Start of Exercise material

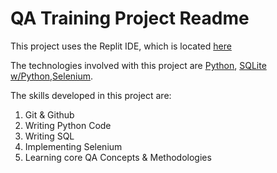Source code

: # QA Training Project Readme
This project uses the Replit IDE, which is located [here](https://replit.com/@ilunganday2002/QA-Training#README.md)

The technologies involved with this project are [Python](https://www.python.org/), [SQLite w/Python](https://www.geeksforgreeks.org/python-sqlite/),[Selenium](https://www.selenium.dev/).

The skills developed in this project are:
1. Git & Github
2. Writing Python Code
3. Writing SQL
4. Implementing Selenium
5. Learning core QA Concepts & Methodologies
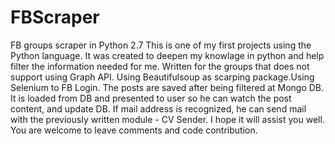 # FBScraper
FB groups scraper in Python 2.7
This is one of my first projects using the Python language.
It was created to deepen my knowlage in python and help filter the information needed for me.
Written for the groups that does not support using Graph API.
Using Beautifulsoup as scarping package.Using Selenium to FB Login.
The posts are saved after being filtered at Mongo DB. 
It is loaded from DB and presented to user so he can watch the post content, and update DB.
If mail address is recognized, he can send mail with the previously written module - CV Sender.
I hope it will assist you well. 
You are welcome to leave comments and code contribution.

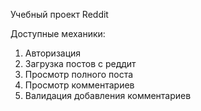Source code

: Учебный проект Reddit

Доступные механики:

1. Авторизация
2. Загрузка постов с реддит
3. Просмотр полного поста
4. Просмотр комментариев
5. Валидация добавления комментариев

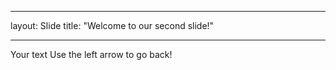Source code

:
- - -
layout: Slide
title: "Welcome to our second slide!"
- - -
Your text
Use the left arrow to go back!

End of Exercise material

Your task:
Take the entries above and copy out all lines with the string "Просмотр".

Your solution:
3. Просмотр полного поста
4. Просмотр комментариев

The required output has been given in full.